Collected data
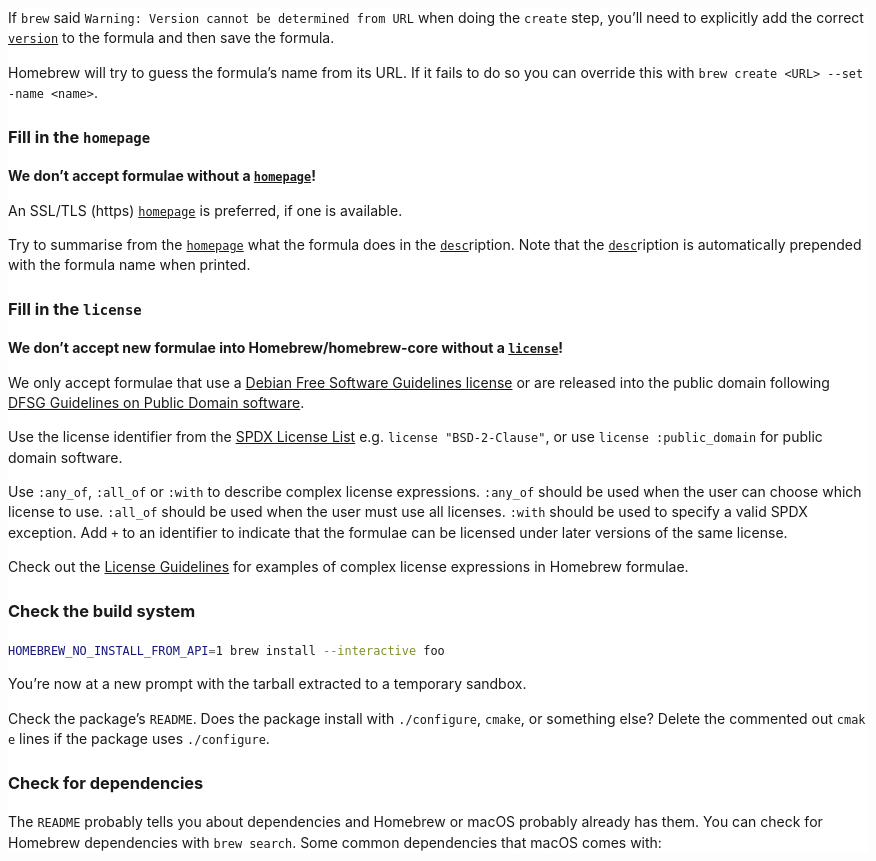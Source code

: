 If `brew` said `Warning: Version cannot be determined from URL` when doing the `create` step, you’ll need to explicitly add the correct [`version`](https://rubydoc.brew.sh/Formula#version-class_method) to the formula and then save the formula.

Homebrew will try to guess the formula’s name from its URL. If it fails to do so you can override this with `brew create <URL> --set-name <name>`.

### Fill in the `homepage`

**We don’t accept formulae without a [`homepage`](https://rubydoc.brew.sh/Formula#homepage%3D-class_method)!**

An SSL/TLS (https) [`homepage`](https://rubydoc.brew.sh/Formula#homepage%3D-class_method) is preferred, if one is available.

Try to summarise from the [`homepage`](https://rubydoc.brew.sh/Formula#homepage%3D-class_method) what the formula does in the [`desc`](https://rubydoc.brew.sh/Formula#desc%3D-class_method)ription. Note that the [`desc`](https://rubydoc.brew.sh/Formula#desc%3D-class_method)ription is automatically prepended with the formula name when printed.

### Fill in the `license`

**We don’t accept new formulae into Homebrew/homebrew-core without a [`license`](https://rubydoc.brew.sh/Formula#license-class_method)!**

We only accept formulae that use a [Debian Free Software Guidelines license](https://wiki.debian.org/DFSGLicenses) or are released into the public domain following [DFSG Guidelines on Public Domain software](https://wiki.debian.org/DFSGLicenses#Public_Domain).

Use the license identifier from the [SPDX License List](https://spdx.org/licenses/) e.g. `license "BSD-2-Clause"`, or use `license :public_domain` for public domain software.

Use `:any_of`, `:all_of` or `:with` to describe complex license expressions. `:any_of` should be used when the user can choose which license to use. `:all_of` should be used when the user must use all licenses. `:with` should be used to specify a valid SPDX exception. Add `+` to an identifier to indicate that the formulae can be licensed under later versions of the same license.

Check out the [License Guidelines](License-Guidelines.md) for examples of complex license expressions in Homebrew formulae.

### Check the build system

```sh
HOMEBREW_NO_INSTALL_FROM_API=1 brew install --interactive foo
```

You’re now at a new prompt with the tarball extracted to a temporary sandbox.

Check the package’s `README`. Does the package install with `./configure`, `cmake`, or something else? Delete the commented out `cmake` lines if the package uses `./configure`.

### Check for dependencies

The `README` probably tells you about dependencies and Homebrew or macOS probably already has them. You can check for Homebrew dependencies with `brew search`. Some common dependencies that macOS comes with:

* [WHAT YOU SHOULD DO]:
What is needed is an exact copy of the lines above, from the one containing "Use the license" through the one containing "You’re now at", with nothing added.

* [ANSWER TO THIS PROBLEM]:
Use the license identifier from the [SPDX License List](https://spdx.org/licenses/) e.g. `license "BSD-2-Clause"`, or use `license :public_domain` for public domain software.

Use `:any_of`, `:all_of` or `:with` to describe complex license expressions. `:any_of` should be used when the user can choose which license to use. `:all_of` should be used when the user must use all licenses. `:with` should be used to specify a valid SPDX exception. Add `+` to an identifier to indicate that the formulae can be licensed under later versions of the same license.

Check out the [License Guidelines](License-Guidelines.md) for examples of complex license expressions in Homebrew formulae.

### Check the build system

```sh
HOMEBREW_NO_INSTALL_FROM_API=1 brew install --interactive foo
```

You’re now at a new prompt with the tarball extracted to a temporary sandbox.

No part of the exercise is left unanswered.